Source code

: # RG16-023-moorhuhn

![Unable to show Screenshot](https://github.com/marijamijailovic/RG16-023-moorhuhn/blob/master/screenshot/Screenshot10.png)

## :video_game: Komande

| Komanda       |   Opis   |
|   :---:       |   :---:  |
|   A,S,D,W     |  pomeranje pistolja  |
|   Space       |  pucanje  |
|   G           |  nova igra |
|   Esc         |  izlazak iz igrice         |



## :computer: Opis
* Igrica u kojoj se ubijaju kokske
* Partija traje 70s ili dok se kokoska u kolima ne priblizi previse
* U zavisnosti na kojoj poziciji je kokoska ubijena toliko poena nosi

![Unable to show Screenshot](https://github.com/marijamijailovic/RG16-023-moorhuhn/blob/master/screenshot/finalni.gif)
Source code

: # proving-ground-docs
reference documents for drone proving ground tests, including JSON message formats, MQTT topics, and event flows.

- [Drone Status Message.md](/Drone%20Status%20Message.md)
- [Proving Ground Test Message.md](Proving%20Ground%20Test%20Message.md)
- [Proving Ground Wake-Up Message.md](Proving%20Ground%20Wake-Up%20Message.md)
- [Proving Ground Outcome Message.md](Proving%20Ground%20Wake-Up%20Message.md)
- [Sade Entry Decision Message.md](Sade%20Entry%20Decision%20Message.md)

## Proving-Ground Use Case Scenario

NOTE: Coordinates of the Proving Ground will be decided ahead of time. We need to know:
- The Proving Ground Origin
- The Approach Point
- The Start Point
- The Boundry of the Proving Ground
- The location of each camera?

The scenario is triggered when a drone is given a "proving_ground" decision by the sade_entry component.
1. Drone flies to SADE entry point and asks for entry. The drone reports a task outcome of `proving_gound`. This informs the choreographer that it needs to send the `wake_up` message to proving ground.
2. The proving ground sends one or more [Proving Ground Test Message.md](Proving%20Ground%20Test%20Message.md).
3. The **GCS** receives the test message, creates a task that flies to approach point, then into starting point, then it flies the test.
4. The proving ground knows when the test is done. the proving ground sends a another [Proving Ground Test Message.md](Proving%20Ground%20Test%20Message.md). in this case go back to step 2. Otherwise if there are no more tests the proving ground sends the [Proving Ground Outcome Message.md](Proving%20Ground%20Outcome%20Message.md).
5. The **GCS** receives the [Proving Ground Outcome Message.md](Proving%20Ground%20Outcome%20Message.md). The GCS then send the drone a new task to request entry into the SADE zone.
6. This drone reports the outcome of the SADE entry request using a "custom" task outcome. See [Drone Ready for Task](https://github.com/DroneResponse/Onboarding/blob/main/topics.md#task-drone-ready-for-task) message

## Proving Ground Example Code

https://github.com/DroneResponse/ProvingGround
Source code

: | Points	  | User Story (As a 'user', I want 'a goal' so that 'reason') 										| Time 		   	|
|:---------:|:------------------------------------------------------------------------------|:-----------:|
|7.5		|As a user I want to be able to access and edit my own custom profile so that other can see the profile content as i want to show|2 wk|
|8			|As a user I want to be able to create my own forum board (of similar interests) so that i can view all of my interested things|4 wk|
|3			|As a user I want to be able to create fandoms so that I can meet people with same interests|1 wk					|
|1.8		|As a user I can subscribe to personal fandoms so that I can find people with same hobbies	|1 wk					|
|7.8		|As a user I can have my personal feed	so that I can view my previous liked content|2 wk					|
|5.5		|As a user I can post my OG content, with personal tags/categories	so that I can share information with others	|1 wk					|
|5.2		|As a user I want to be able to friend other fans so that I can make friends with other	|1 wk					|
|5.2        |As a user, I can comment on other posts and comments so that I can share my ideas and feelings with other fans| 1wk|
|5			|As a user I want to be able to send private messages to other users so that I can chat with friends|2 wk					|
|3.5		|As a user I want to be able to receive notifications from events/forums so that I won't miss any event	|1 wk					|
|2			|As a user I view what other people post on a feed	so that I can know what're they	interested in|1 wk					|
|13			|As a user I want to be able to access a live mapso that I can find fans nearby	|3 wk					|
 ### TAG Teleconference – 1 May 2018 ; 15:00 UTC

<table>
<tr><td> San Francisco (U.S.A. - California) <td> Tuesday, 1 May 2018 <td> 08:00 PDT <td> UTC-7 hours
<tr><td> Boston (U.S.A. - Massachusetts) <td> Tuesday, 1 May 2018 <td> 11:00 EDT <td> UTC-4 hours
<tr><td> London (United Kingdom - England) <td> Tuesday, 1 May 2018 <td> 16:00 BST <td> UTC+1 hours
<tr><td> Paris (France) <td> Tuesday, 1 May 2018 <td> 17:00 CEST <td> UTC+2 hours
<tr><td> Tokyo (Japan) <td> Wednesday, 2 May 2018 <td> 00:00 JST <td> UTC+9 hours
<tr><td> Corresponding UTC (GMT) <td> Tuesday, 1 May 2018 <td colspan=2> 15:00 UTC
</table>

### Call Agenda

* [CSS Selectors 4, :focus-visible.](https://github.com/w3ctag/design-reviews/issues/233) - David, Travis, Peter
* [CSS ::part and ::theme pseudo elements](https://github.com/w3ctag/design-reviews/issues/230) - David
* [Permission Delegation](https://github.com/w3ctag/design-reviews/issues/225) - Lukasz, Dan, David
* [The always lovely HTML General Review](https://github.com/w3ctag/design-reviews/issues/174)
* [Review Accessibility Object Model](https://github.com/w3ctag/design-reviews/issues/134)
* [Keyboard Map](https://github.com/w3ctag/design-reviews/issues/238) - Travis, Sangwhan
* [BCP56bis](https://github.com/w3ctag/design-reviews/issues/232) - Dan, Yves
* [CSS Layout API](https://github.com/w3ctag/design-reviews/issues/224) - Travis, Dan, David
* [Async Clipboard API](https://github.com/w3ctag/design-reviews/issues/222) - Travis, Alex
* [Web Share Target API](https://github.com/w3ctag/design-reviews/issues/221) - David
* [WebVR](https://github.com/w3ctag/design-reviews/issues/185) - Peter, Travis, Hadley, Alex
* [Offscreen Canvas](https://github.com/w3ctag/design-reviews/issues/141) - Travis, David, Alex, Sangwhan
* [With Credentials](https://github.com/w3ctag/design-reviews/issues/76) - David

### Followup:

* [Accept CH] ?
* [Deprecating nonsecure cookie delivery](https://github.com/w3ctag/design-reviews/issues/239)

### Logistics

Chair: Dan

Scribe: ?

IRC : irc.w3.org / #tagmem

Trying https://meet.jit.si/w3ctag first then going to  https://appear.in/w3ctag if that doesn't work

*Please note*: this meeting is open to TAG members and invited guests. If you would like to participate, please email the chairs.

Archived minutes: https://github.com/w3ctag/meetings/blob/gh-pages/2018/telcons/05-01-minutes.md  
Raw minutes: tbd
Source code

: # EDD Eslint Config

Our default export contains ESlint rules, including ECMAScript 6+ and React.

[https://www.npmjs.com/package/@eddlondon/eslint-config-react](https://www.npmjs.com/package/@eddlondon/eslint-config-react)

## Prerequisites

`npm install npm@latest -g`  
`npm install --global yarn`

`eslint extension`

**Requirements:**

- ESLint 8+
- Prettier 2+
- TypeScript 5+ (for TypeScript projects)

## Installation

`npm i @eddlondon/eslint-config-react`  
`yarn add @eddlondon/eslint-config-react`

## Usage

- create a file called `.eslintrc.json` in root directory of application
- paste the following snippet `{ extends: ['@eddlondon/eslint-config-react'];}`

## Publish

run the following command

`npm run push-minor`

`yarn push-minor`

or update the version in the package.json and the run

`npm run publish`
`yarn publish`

→ Problem requirements
Whenever a line of the listing above holds the string "interests", include it in the count, and report only the final number.

→ Task result
2